[Stored records]
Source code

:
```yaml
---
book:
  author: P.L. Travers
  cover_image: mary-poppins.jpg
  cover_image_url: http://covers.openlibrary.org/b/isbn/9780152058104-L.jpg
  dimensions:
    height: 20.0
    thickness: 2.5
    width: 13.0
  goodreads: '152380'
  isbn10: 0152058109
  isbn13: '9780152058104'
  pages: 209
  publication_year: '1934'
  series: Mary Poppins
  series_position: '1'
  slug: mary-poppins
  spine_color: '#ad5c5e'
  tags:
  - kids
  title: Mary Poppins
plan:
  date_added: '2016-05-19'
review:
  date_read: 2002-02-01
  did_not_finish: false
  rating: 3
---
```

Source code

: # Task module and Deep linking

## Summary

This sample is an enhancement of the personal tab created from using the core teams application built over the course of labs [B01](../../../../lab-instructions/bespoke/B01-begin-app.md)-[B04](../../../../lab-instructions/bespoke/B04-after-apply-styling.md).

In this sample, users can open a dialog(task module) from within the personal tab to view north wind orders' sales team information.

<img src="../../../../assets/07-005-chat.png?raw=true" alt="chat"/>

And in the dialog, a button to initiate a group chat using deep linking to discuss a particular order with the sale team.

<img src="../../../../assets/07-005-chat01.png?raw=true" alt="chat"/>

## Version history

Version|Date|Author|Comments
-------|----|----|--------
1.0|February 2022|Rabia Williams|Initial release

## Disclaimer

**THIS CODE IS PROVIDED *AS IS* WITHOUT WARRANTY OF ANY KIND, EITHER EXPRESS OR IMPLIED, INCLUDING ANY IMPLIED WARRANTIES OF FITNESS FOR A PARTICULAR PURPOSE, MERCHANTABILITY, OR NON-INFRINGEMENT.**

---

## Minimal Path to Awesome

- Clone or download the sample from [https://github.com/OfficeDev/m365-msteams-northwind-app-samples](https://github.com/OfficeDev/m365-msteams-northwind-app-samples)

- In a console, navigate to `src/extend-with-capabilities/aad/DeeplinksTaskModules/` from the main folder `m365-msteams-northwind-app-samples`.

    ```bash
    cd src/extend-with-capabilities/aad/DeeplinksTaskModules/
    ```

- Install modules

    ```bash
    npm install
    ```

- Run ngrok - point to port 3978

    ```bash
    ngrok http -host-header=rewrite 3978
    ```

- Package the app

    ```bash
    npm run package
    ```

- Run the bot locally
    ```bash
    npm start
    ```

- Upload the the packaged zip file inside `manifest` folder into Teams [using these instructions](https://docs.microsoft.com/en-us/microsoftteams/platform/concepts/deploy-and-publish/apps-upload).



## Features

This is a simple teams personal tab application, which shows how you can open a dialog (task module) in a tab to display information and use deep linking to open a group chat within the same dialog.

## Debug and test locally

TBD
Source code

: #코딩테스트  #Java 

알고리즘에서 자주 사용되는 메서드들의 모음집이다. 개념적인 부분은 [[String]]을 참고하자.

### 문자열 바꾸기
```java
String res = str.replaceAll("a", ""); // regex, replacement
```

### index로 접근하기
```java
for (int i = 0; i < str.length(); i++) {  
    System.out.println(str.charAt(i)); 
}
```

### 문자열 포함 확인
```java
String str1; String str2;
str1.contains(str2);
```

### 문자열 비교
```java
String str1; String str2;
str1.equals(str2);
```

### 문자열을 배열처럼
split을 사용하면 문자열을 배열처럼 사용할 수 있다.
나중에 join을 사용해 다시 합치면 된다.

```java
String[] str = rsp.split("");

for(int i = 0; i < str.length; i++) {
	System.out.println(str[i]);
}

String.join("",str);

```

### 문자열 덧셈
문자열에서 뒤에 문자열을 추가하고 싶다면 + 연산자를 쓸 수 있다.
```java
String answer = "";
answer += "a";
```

* * *

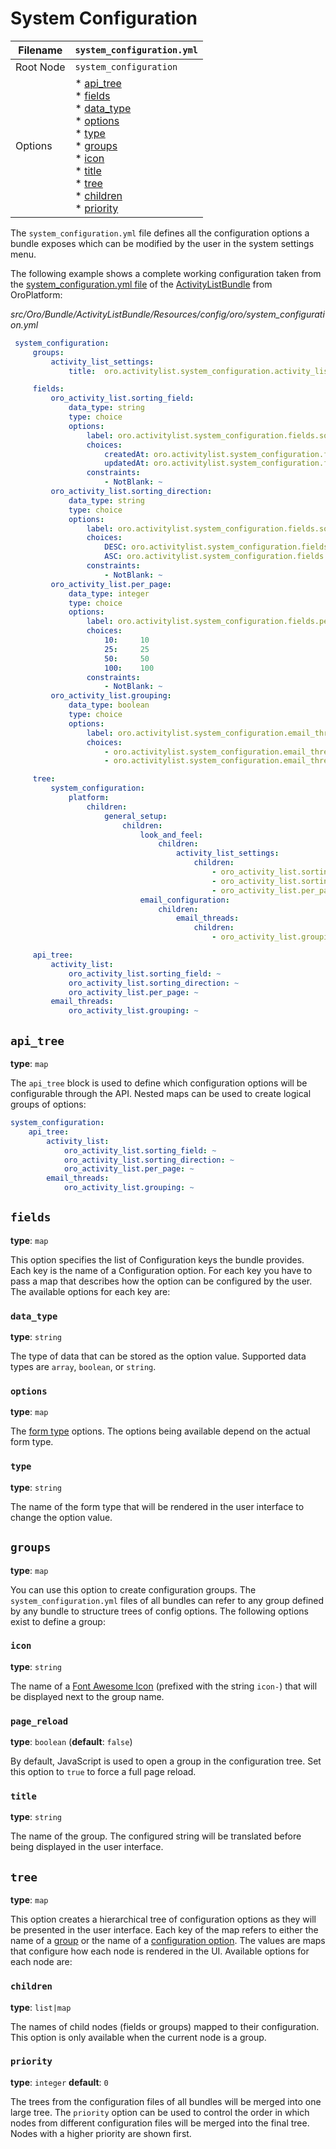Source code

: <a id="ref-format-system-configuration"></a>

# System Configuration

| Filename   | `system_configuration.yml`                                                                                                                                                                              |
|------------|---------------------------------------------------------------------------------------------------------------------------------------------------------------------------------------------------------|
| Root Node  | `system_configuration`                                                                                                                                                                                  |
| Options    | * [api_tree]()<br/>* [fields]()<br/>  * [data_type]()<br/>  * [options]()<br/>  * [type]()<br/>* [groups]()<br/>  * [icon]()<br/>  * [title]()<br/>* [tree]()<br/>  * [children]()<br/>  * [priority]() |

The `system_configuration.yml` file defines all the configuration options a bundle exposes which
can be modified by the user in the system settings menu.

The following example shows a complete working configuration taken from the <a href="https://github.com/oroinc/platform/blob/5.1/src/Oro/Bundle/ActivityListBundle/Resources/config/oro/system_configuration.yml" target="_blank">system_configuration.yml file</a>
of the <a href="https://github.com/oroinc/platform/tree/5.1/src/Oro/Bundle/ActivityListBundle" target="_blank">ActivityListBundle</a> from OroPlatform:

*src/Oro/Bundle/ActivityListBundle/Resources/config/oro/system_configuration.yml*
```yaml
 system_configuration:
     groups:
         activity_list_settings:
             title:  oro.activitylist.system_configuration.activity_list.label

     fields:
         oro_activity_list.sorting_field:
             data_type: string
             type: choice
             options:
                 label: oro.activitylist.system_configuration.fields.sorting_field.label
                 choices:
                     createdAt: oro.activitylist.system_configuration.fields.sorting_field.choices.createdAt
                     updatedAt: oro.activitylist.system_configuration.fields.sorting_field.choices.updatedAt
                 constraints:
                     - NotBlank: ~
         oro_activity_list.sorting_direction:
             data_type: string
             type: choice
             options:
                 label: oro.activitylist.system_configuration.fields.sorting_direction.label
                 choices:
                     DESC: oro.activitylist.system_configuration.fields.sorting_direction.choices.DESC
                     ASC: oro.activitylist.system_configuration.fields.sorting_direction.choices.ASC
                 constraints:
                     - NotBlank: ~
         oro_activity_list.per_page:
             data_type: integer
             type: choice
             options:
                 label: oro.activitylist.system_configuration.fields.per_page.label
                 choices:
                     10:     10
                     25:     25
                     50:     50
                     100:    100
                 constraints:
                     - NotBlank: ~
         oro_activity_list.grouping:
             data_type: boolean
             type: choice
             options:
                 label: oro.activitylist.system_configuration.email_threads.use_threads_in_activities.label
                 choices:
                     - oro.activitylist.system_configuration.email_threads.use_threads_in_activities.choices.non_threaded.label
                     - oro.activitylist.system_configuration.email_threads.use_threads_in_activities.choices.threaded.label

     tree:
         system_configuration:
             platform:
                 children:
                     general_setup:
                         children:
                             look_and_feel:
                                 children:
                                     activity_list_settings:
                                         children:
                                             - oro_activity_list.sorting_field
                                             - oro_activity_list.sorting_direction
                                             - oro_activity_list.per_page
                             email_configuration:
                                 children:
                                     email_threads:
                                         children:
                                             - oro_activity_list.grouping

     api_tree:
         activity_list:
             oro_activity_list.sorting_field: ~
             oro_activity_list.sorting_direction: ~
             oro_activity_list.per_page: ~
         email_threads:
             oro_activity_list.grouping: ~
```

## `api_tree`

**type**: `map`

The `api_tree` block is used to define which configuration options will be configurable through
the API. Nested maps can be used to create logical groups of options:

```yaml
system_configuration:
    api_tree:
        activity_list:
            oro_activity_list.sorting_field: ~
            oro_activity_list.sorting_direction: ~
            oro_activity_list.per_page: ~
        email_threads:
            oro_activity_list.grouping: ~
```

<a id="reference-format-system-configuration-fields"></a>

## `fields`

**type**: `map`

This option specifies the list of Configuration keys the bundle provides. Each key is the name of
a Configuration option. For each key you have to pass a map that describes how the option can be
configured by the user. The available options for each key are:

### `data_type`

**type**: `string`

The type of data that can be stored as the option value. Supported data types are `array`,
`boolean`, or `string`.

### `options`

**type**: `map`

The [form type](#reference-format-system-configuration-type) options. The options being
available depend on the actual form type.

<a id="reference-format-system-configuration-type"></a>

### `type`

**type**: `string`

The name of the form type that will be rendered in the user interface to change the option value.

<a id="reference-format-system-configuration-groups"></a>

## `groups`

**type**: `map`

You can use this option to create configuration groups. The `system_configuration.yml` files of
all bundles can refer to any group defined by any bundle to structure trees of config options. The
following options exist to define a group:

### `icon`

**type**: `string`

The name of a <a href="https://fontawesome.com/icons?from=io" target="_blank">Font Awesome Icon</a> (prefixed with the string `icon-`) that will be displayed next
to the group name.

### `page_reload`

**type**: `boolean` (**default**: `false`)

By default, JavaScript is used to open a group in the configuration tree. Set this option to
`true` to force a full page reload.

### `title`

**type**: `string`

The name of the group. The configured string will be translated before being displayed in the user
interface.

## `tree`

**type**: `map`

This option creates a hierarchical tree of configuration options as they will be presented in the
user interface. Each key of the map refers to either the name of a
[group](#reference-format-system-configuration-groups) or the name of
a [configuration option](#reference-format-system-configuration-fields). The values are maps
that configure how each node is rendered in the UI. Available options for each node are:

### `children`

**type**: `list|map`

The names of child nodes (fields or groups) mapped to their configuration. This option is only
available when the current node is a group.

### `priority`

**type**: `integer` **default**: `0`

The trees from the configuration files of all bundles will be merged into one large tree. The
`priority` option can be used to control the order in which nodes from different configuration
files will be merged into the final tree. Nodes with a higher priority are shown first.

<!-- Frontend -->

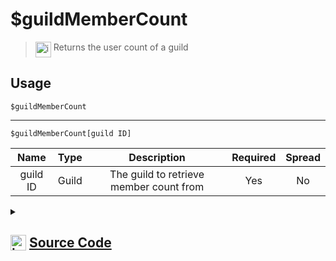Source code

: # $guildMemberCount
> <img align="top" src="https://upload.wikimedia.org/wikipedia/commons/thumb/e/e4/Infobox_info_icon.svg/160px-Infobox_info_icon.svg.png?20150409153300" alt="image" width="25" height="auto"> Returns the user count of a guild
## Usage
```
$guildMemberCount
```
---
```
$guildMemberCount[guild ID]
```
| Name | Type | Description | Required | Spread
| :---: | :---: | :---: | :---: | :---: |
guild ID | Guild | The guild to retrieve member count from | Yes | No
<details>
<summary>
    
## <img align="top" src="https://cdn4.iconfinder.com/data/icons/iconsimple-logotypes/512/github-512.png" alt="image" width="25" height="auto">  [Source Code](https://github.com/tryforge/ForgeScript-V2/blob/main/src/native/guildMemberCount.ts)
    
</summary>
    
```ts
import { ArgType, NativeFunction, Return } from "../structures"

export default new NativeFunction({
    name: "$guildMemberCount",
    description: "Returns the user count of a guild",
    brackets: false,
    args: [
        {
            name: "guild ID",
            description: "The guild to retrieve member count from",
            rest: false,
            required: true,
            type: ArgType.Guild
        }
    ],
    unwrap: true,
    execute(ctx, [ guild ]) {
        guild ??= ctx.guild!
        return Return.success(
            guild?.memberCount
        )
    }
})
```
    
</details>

--

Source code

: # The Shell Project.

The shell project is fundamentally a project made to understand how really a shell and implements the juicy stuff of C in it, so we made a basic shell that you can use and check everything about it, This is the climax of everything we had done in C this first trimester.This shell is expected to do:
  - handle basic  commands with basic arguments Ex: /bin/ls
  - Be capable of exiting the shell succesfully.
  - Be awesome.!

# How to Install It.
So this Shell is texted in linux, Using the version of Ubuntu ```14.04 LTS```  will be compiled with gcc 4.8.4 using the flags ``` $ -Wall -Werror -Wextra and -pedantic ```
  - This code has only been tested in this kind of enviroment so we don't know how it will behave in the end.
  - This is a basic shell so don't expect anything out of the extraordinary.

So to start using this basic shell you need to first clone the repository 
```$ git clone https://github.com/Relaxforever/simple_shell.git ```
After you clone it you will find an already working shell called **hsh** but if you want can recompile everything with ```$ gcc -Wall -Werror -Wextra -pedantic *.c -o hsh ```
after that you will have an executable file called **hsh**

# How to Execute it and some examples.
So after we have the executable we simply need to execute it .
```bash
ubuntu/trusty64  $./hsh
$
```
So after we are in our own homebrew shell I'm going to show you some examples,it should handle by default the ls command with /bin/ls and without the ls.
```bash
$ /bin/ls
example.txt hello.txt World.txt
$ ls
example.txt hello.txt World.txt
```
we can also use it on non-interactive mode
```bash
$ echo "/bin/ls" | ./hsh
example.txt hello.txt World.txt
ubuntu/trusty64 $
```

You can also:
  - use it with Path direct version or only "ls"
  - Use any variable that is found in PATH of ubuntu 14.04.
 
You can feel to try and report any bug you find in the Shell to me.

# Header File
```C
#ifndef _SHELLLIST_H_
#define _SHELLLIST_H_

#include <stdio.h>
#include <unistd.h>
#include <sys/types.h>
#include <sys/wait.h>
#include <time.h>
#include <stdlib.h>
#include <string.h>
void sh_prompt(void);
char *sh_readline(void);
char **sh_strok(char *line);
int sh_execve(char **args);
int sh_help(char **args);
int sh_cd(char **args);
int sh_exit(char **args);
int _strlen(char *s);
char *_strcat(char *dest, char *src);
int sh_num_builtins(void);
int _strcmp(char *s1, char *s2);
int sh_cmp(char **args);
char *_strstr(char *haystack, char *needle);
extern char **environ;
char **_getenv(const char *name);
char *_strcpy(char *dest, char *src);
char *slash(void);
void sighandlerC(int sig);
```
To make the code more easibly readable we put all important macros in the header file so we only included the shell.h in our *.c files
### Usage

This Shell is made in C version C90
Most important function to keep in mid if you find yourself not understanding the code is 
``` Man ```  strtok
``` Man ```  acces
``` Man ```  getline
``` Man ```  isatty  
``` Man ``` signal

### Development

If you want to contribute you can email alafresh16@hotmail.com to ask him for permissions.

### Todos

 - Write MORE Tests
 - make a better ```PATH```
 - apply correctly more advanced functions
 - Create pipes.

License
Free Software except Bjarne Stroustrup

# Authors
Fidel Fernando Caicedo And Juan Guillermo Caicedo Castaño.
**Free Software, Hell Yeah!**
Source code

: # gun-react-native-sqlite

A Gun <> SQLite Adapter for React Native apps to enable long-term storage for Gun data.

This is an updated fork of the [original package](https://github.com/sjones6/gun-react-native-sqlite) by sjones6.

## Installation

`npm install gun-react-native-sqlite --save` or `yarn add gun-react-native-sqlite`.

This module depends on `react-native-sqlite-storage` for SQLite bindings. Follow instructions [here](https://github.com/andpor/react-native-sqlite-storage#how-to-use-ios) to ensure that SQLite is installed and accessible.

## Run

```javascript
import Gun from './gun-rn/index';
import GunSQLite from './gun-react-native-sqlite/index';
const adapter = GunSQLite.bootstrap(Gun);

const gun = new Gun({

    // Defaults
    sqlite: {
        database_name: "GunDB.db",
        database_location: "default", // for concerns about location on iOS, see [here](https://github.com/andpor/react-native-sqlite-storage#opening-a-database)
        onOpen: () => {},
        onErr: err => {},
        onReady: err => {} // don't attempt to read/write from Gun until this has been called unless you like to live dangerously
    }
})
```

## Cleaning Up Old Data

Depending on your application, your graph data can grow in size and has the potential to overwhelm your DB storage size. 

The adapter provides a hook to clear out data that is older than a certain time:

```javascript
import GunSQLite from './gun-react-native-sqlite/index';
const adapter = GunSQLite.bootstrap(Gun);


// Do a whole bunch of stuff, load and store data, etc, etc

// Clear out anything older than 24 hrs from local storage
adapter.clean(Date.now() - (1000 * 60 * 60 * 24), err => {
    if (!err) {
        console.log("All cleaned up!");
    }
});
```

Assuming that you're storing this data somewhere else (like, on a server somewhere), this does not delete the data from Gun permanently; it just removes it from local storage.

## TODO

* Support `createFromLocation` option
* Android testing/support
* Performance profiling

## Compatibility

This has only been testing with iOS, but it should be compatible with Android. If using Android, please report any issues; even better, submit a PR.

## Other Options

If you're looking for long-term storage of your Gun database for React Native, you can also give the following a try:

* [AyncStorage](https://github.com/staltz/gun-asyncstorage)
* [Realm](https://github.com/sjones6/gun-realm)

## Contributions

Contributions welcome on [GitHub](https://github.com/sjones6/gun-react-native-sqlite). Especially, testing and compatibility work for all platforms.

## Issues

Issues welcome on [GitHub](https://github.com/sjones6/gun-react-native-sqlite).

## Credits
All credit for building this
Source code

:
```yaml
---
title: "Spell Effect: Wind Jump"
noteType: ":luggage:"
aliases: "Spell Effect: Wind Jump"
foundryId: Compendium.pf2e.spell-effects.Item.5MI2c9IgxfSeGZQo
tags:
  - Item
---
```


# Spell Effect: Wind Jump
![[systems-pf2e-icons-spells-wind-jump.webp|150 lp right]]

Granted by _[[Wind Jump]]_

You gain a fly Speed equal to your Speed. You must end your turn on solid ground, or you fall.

__What you will do__.
The entries above hold a line with "All credit for building this" and a later line with "You gain a fly". Write out exactly those lines and all lines between, nothing more.

__Written reply__.
All credit for building this
Source code

:
```yaml
---
title: "Spell Effect: Wind Jump"
noteType: ":luggage:"
aliases: "Spell Effect: Wind Jump"
foundryId: Compendium.pf2e.spell-effects.Item.5MI2c9IgxfSeGZQo
tags:
  - Item
---
```


# Spell Effect: Wind Jump
![[systems-pf2e-icons-spells-wind-jump.webp|150 lp right]]

Granted by _[[Wind Jump]]_

You gain a fly Speed equal to your Speed. You must end your turn on solid ground, or you fall.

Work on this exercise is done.